Turkey trot gives disabled man new direction

By MARC STEIN The Dallas Morning News

DALLAS - Frank Salas won't win Thursday's Turkey Trot. He probably won't even win his age group. But it will always be his race.

The race that changed the 29-year-old's life.

It's the race he entered on a dare two years ago, when his best friend, Jerry Vidaurri, scoffed at Salas' interest in the Trot. Tired of being told what he couldn't do and weary of watching the world pass him by year after year, a hobbling Salas completed the eight-mile course in a solid one hour, 18 minutes.

He hasn't stopped running since.

"I read about the Turkey Trot somewhere, and Jerry said, 'There's no way you can do it, Frank,' " Salas recalled. "He said, 'That's for athletes, and you're not an athlete.'

"When I did finish, it was the greatest feeling. I felt like I could do the Ironman competition."

Until that breakthrough in 1996, Salas was strictly a spectator when it came to sports. Much as he wanted to participate, a serious car accident at the age of 3 left the West Dallas resident partially paralyzed on his right side. His parents emerged unscathed from the wreck, but Salas lost all feeling in his right arm. And his right leg is badly underdeveloped.

Growing up outside El Paso, and walking with a severe limp, Salas gave up athletics as a teen-ager when he kept getting cut from teams at Canutillo High School. He tried football. Basketball, too. He even gave track and field a shot, but didn't last long as a shot putter.

Almost a decade went by before Salas finally found his niche. Then 27, with Thanksgiving approaching, he was having his usual Friday night dinner with Vidaurri when they began to argue about the Turkey Trot.

Salas insisted he was going to get through it, even if he had to crawl across the finish line. Vidaurri kept goading him, working Salas into a frenzy.

"I knew all along he could do it, but I knew if I kept telling him he couldn't that he'd prove me wrong pretty quickly," Vidaurri said. "I've been friends with him so long, I knew I could push his buttons pretty easily.

"One time we were moving a couch, and my brother tried to take an end away from him. And Salas said real sarcastically, 'That's right, poor Frank can't do anything.' He doesn't want people to view him as anything other than normal."

That's no longer a problem. Salas has become widely regarded as a strong area runner, having completed 10 full marathons and winning a handful of age-group titles in shorter races.

Although he's forced to wear a specially made orthotic in his right shoe to give him some lift and cushion, and although he can barely push off his right leg and sees it as "basically just a crutch," Salas runs 35-40 miles every week. He also enters a competitive race almost every weekend and recently completed the San Antonio Marathon in 4:14 - prompting a family Salas had never met to hang around just for the chance to shake his hand.

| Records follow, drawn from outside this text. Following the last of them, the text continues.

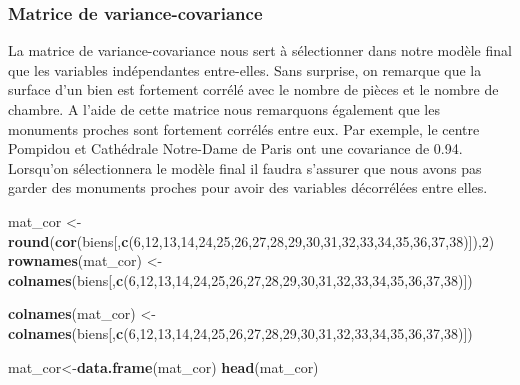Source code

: \documentclass[french,]{article}
\newenvironment{Shaded}{\begin{snugshade}}{\end{snugshade}}
\newcommand{\DecValTok}[1]{\textcolor[rgb]{0.00,0.00,0.81}{#1}}
\newcommand{\KeywordTok}[1]{\textcolor[rgb]{0.13,0.29,0.53}{\textbf{#1}}}
\newcommand{\NormalTok}[1]{#1}
\newcommand{\StringTok}[1]{\textcolor[rgb]{0.31,0.60,0.02}{#1}}
\begin{document}
\hypertarget{matrice-de-variance-covariance}{%
\subsubsection{Matrice de
variance-covariance}\label{matrice-de-variance-covariance}}

La matrice de variance-covariance nous sert à sélectionner dans notre
modèle final que les variables indépendantes entre-elles. Sans surprise,
on remarque que la surface d'un bien est fortement corrélé avec le
nombre de pièces et le nombre de chambre. A l'aide de cette matrice nous
remarquons également que les monuments proches sont fortement corrélés
entre eux. Par exemple, le centre Pompidou et Cathédrale Notre-Dame de
Paris ont une covariance de 0.94. Lorsqu'on sélectionnera le modèle
final il faudra s'assurer que nous avons pas garder des monuments
proches pour avoir des variables décorrélées entre elles.

\begin{Shaded}
\begin{Highlighting}[]
\NormalTok{mat_cor <-}\StringTok{ }\KeywordTok{round}\NormalTok{(}\KeywordTok{cor}\NormalTok{(biens[,}\KeywordTok{c}\NormalTok{(}\DecValTok{6}\NormalTok{,}\DecValTok{12}\NormalTok{,}\DecValTok{13}\NormalTok{,}\DecValTok{14}\NormalTok{,}\DecValTok{24}\NormalTok{,}\DecValTok{25}\NormalTok{,}\DecValTok{26}\NormalTok{,}\DecValTok{27}\NormalTok{,}\DecValTok{28}\NormalTok{,}\DecValTok{29}\NormalTok{,}\DecValTok{30}\NormalTok{,}\DecValTok{31}\NormalTok{,}\DecValTok{32}\NormalTok{,}\DecValTok{33}\NormalTok{,}\DecValTok{34}\NormalTok{,}\DecValTok{35}\NormalTok{,}\DecValTok{36}\NormalTok{,}\DecValTok{37}\NormalTok{,}\DecValTok{38}\NormalTok{)]),}\DecValTok{2}\NormalTok{)}
\KeywordTok{rownames}\NormalTok{(mat_cor) <-}\StringTok{ }\KeywordTok{colnames}\NormalTok{(biens[,}\KeywordTok{c}\NormalTok{(}\DecValTok{6}\NormalTok{,}\DecValTok{12}\NormalTok{,}\DecValTok{13}\NormalTok{,}\DecValTok{14}\NormalTok{,}\DecValTok{24}\NormalTok{,}\DecValTok{25}\NormalTok{,}\DecValTok{26}\NormalTok{,}\DecValTok{27}\NormalTok{,}\DecValTok{28}\NormalTok{,}\DecValTok{29}\NormalTok{,}\DecValTok{30}\NormalTok{,}\DecValTok{31}\NormalTok{,}\DecValTok{32}\NormalTok{,}\DecValTok{33}\NormalTok{,}\DecValTok{34}\NormalTok{,}\DecValTok{35}\NormalTok{,}\DecValTok{36}\NormalTok{,}\DecValTok{37}\NormalTok{,}\DecValTok{38}\NormalTok{)])}

\KeywordTok{colnames}\NormalTok{(mat_cor) <-}\KeywordTok{colnames}\NormalTok{(biens[,}\KeywordTok{c}\NormalTok{(}\DecValTok{6}\NormalTok{,}\DecValTok{12}\NormalTok{,}\DecValTok{13}\NormalTok{,}\DecValTok{14}\NormalTok{,}\DecValTok{24}\NormalTok{,}\DecValTok{25}\NormalTok{,}\DecValTok{26}\NormalTok{,}\DecValTok{27}\NormalTok{,}\DecValTok{28}\NormalTok{,}\DecValTok{29}\NormalTok{,}\DecValTok{30}\NormalTok{,}\DecValTok{31}\NormalTok{,}\DecValTok{32}\NormalTok{,}\DecValTok{33}\NormalTok{,}\DecValTok{34}\NormalTok{,}\DecValTok{35}\NormalTok{,}\DecValTok{36}\NormalTok{,}\DecValTok{37}\NormalTok{,}\DecValTok{38}\NormalTok{)])}

\NormalTok{mat_cor<-}\KeywordTok{data.frame}\NormalTok{(mat_cor)}
\KeywordTok{head}\NormalTok{(mat_cor)}
\end{Highlighting}
\end{Shaded}
\end{document}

"It's kind of weird to see the way people react to him, but it happens all the time," Vidaurri said. "It's amazing how many people come up to him and say, 'You're a great inspiration.' "

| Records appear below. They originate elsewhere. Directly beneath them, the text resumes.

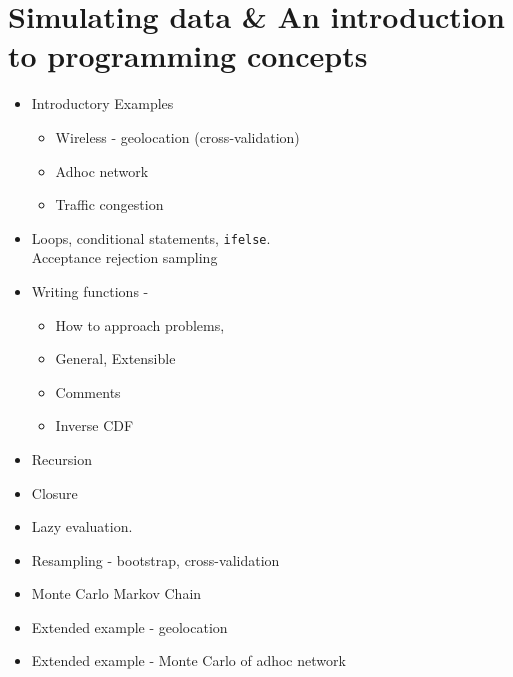 \documentclass[11pt,timesroman]{article}
\begin{document}
\section{Simulating data \& An introduction to programming concepts}
        \begin{itemize}
          \item Introductory Examples
            \begin{itemize}
              \item Wireless - geolocation (cross-validation)
              \item Adhoc network
              \item Traffic congestion
            \end{itemize}
        \item Loops, conditional statements, \texttt{ifelse}.
          \\Acceptance rejection sampling
        \item Writing functions - 
                \begin{itemize}
                \item How to approach problems,
                \item General, Extensible
                \item Comments
                \item Inverse CDF
                \end{itemize}
        \item Recursion
        \item Closure
        \item Lazy evaluation.
        \item Resampling - bootstrap, cross-validation
        \item Monte Carlo Markov Chain
        \item Extended example - geolocation
        \item Extended example - Monte Carlo of adhoc network
        \end{itemize}
\end{document}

It happens in the workplace, as well. Salas is a security supervisor at the downtown Fountain Place building, directing a staff of 15 security officers after starting at the bottom rung in 1991.

"Physical appearance is everything in this business, but with Frank you look past any physical anomalies," said Gary Mathews, the director of security at Fountain Place. "Our need for good people outweighed anything that was visible.

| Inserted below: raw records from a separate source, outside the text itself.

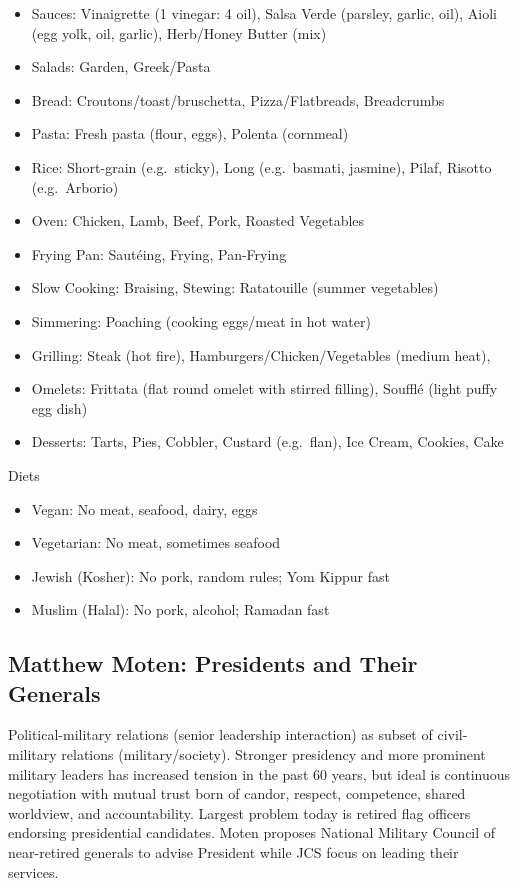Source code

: \documentclass[
]{article}
\begin{document}
\begin{itemize}
\item
  Sauces: Vinaigrette (1 vinegar: 4 oil), Salsa Verde (parsley, garlic,
  oil), Aioli (egg yolk, oil, garlic), Herb/Honey Butter (mix)
\item
  Salads: Garden, Greek/Pasta
\item
  Bread: Croutons/toast/bruschetta, Pizza/Flatbreads, Breadcrumbs
\item
  Pasta: Fresh pasta (flour, eggs), Polenta (cornmeal)
\item
  Rice: Short-grain (e.g.~sticky), Long (e.g.~basmati, jasmine), Pilaf,
  Risotto (e.g.~Arborio)
\item
  Oven: Chicken, Lamb, Beef, Pork, Roasted Vegetables
\item
  Frying Pan: Sautéing, Frying, Pan-Frying
\item
  Slow Cooking: Braising, Stewing: Ratatouille (summer vegetables)
\item
  Simmering: Poaching (cooking eggs/meat in hot water)
\item
  Grilling: Steak (hot fire), Hamburgers/Chicken/Vegetables (medium
  heat),
\item
  Omelets: Frittata (flat round omelet with stirred filling), Soufflé
  (light puffy egg dish)
\item
  Desserts: Tarts, Pies, Cobbler, Custard (e.g.~flan), Ice Cream,
  Cookies, Cake
\end{itemize}

Diets

\begin{itemize}
\item
  Vegan: No meat, seafood, dairy, eggs
\item
  Vegetarian: No meat, sometimes seafood
\item
  Jewish (Kosher): No pork, random rules; Yom Kippur fast
\item
  Muslim (Halal): No pork, alcohol; Ramadan fast
\end{itemize}

\hypertarget{matthew-moten-presidents-and-their-generals}{%
\subsection{Matthew Moten: Presidents and Their
Generals}\label{matthew-moten-presidents-and-their-generals}}

Political-military relations (senior leadership interaction) as subset
of civil-military relations (military/society). Stronger presidency and
more prominent military leaders has increased tension in the past 60
years, but ideal is continuous negotiation with mutual trust born of
candor, respect, competence, shared worldview, and accountability.
Largest problem today is retired flag officers endorsing presidential
candidates. Moten proposes National Military Council of near-retired
generals to advise President while JCS focus on leading their services.
\end{document}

"Frank started out driving an elevator, at the lowest level of entry that we had. He's basically second in command in the building now. He's my right-hand guy."

For a guy who has admittedly "never known what it feels like to use my right hand," that might be the ultimate compliment.

"It's kind of weird to explain, but I don't see myself as disabled," Salas said. "Other people might, but it seems normal to me not to use my right arm and struggle with my walking. I think I'm lucky that it happened early in life. I got accustomed to it quickly.

"After that first Turkey Trot, I just fell in love with running. My life did a 180. That's why I'll always run this race. It's my favorite. It'll always be something special."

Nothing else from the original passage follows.